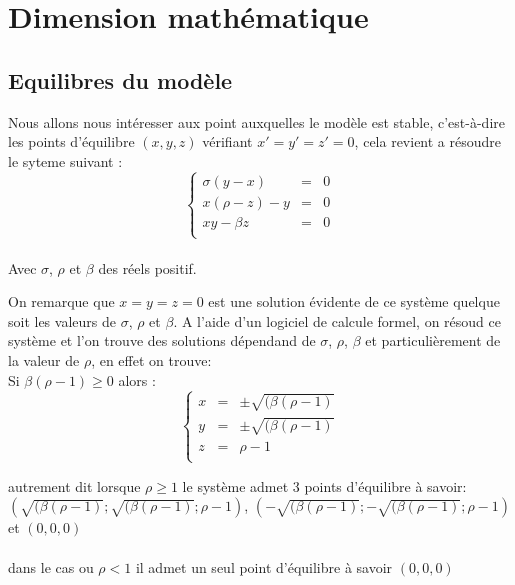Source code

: \section{Dimension mathématique}

\subsection{Equilibres du modèle}
Nous allons nous intéresser aux point auxquelles le modèle est stable, c’est-à-dire les points d’équilibre $(x,y,z)$ vérifiant $x'=y'=z'=0$, cela revient a résoudre le syteme suivant :\\
\[
    \left\{
    \begin{array}{rcl}
        \sigma(y-x)&=&0\\
        x(\rho-z)-y&=&0\\
        xy-\beta z&=&0\\
    \end{array}
    \right.
\]\\

Avec $\sigma$, $\rho$ et $\beta$ des réels positif.

On remarque que $x=y=z=0$ est une solution évidente de ce système quelque soit les valeurs de $\sigma$, $\rho$ et $\beta$.
A l'aide d'un logiciel de calcule formel, on résoud ce système et l'on trouve des solutions dépendand de $\sigma$, $\rho$, $\beta$ et particulièrement de la valeur de $\rho$, en effet on trouve:\\

Si $\beta(\rho-1)\geq 0$ alors :
\[
    \left\{
    \begin{array}{rcl}
        x&=& \pm \sqrt{(\beta(\rho-1)}\\
        y&=& \pm \sqrt{(\beta(\rho-1)}\\
        z&=&\rho-1\\
    \end{array}
    \right.
\]

autrement dit lorsque $\rho\geq 1$ le système admet 3 points d'équilibre à savoir:\\
 $(\sqrt{(\beta(\rho-1)}; \sqrt{(\beta(\rho-1)}; \rho-1)$, $(-\sqrt{(\beta(\rho-1)}; -\sqrt{(\beta(\rho-1)}; \rho-1)$ et $(0,0,0)$\\\\
 dans le cas ou $\rho < 1$ il admet un seul point d'équilibre à savoir $(0,0,0)$\\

• • • • •

Set every entry down again word for word, but not the pictures.

Exercise answer:
Source code

: \section{Dimension mathématique}

\subsection{Equilibres du modèle}
Nous allons nous intéresser aux point auxquelles le modèle est stable, c’est-à-dire les points d’équilibre $(x,y,z)$ vérifiant $x'=y'=z'=0$, cela revient a résoudre le syteme suivant :\\
\[
    \left\{
    \begin{array}{rcl}
        \sigma(y-x)&=&0\\
        x(\rho-z)-y&=&0\\
        xy-\beta z&=&0\\
    \end{array}
    \right.
\]\\

Avec $\sigma$, $\rho$ et $\beta$ des réels positif.

On remarque que $x=y=z=0$ est une solution évidente de ce système quelque soit les valeurs de $\sigma$, $\rho$ et $\beta$.
A l'aide d'un logiciel de calcule formel, on résoud ce système et l'on trouve des solutions dépendand de $\sigma$, $\rho$, $\beta$ et particulièrement de la valeur de $\rho$, en effet on trouve:\\

Si $\beta(\rho-1)\geq 0$ alors :
\[
    \left\{
    \begin{array}{rcl}
        x&=& \pm \sqrt{(\beta(\rho-1)}\\
        y&=& \pm \sqrt{(\beta(\rho-1)}\\
        z&=&\rho-1\\
    \end{array}
    \right.
\]

autrement dit lorsque $\rho\geq 1$ le système admet 3 points d'équilibre à savoir:\\
 $(\sqrt{(\beta(\rho-1)}; \sqrt{(\beta(\rho-1)}; \rho-1)$, $(-\sqrt{(\beta(\rho-1)}; -\sqrt{(\beta(\rho-1)}; \rho-1)$ et $(0,0,0)$\\\\
 dans le cas ou $\rho < 1$ il admet un seul point d'équilibre à savoir $(0,0,0)$\\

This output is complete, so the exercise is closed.